Итак, историк интересуется понятием не о постоянном пребывании того, что изменяется, а об изменении в состояниях того, что пребывает, т. е. понятием об изменении, действительно происходящем (или происходившем) во времени.[217]
Вышеуказанное понятие об изменении или о факте в смысле изменения входит и в понятие об историческом объекте: хотя и в него, разумеется, должно включить понятие о том, что именно изменяется, например понятие о совокупности живых существ, обнаруживающих признаки психической жизни, о человечестве, о народе, о государстве и т. п.; но то, что пребывает, поскольку оно не изменяется, очевидно, не составляет предмета собственно исторического изучения; в сущности, только бывание, изменение того, что пребывает, интересует историка: он обращает внимание не столько на то, что есть, сколько на то, что было в его отношении к тому, что есть; он изучает «судьбы» человечества, народов, государств и т. п.

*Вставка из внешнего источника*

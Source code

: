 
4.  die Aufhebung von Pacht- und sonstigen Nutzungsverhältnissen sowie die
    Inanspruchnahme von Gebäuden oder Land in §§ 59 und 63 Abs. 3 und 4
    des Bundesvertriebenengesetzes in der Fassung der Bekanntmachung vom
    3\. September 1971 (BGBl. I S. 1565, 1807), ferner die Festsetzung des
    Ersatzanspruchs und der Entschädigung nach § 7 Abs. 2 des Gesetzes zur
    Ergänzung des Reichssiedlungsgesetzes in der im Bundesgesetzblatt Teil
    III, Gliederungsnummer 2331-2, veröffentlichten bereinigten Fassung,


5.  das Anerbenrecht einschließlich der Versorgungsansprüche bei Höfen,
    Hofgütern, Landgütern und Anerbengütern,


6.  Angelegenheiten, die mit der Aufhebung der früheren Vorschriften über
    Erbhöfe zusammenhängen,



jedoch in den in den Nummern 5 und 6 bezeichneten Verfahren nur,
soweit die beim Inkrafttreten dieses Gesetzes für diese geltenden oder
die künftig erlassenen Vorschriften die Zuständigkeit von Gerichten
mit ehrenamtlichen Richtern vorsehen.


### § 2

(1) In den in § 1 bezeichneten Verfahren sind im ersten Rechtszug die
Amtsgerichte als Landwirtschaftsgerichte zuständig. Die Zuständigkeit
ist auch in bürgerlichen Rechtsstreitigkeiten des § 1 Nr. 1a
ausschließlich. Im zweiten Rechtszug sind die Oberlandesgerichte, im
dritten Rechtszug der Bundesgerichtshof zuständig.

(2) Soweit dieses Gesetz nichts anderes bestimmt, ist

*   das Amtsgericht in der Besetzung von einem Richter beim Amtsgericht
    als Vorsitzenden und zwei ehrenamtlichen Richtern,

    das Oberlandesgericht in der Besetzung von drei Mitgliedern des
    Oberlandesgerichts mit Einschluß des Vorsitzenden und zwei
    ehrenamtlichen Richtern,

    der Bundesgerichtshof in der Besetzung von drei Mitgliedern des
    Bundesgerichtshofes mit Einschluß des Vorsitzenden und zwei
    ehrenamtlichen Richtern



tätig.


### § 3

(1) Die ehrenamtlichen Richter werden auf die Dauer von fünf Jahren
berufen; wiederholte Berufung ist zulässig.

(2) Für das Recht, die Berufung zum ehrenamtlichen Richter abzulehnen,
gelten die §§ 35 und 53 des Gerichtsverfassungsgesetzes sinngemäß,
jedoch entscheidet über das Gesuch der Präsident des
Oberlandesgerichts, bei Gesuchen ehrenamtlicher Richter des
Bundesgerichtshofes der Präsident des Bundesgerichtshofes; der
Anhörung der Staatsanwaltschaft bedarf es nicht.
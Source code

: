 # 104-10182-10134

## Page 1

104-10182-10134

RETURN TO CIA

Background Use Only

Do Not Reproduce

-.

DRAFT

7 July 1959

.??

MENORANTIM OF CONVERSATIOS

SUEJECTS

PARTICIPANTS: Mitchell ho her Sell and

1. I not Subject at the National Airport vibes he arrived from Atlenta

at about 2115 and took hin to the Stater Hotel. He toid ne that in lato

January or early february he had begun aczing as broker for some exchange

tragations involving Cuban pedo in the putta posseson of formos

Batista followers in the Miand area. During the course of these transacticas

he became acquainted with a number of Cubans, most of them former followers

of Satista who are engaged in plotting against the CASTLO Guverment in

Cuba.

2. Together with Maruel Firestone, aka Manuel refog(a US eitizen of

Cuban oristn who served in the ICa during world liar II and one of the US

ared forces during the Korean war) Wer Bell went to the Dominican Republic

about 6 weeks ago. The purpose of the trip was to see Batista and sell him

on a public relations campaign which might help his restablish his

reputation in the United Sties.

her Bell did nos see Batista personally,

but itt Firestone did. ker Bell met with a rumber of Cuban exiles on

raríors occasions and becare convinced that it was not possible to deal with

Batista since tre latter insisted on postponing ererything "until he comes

Можно, однако, интересоваться изменением или с номотетической, или с идеографической точки зрения. С номотетической точки зрения, историк изучает то, что есть общего между изменениями, с идеографической — то, что характеризует данное изменение, отличает его от других и, таким образом, придает ему индивидуальное значение в данном процессе. Следовательно, в объективно-реалистическом смысле можно сказать, что историк-номотетик интересуется лишь теми изменениями, которые повторяются в действительности, а историк-идеограф, напротив, обращает внимание главным образом на изменения единичные, если они имели или имеют историческое значение.

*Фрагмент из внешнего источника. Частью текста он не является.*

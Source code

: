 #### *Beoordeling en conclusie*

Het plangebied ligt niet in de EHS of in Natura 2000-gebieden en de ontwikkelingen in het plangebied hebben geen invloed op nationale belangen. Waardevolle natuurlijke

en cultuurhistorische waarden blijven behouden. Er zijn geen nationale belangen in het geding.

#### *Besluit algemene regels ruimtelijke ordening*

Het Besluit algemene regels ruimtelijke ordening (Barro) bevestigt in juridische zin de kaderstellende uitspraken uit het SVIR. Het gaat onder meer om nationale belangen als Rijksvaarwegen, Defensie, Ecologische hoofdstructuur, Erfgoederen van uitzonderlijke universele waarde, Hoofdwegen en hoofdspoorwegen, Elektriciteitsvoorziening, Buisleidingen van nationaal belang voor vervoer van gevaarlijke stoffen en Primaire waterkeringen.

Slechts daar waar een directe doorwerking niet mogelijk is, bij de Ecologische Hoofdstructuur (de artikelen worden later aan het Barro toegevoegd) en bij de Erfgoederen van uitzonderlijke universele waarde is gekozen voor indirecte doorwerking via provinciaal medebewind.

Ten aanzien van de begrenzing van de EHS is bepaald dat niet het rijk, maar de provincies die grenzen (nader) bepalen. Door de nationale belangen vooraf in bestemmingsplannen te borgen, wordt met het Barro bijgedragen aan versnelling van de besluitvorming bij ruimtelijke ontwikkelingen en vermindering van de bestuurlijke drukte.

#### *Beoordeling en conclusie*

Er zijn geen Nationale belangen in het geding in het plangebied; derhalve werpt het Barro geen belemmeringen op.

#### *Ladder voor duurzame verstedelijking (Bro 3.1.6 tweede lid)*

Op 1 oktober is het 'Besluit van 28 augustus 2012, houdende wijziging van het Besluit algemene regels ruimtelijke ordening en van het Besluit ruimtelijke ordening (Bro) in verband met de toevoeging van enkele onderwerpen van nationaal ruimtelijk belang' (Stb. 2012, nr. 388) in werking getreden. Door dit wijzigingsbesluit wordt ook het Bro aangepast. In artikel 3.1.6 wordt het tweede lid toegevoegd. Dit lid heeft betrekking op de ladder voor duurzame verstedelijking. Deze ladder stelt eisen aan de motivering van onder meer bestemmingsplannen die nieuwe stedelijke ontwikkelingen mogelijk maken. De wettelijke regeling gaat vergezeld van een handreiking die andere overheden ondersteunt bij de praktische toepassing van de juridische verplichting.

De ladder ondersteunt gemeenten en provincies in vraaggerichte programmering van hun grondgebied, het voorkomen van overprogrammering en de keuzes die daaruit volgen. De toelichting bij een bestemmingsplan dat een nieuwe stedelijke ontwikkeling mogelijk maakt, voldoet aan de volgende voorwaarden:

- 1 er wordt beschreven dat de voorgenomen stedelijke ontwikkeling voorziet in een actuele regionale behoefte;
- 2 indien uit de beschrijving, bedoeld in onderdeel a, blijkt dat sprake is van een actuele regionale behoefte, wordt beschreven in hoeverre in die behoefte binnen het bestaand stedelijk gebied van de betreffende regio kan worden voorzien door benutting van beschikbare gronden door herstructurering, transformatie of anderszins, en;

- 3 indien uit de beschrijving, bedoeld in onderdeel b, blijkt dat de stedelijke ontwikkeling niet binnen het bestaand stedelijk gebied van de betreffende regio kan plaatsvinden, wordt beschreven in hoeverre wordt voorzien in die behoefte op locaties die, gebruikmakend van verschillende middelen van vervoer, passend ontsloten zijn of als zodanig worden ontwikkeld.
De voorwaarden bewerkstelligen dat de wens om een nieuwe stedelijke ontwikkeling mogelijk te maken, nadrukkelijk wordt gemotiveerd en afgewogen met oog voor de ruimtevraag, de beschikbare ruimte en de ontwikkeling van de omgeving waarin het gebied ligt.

В зависимости от той точки зрения, которой историк придерживается, значит, он интересуется фактами, поскольку он может мыслить их повторяющимися во времени или в пространстве или же случающимися один раз. В нижеследующем изложении я попытаюсь выяснить то значение, какое они могут иметь для историка, причем не забывая только что сказанного, для упрощения терминологии я уже буду говорить просто о повторяемости или единичности фактов, а не о том, что я мыслю их повторяющимися или случающимися один раз.[218]
Можно представить себе такие факты, которые повторяются во времени, а не в пространстве; факт прохождения данной кометой данной точки небесного меридиана или ее орбиты в данный момент времени, например, может повторяться бесконечное число раз, хотя бы интервалы повторения были велики, но он будет происходить только в одной точке мирового пространства.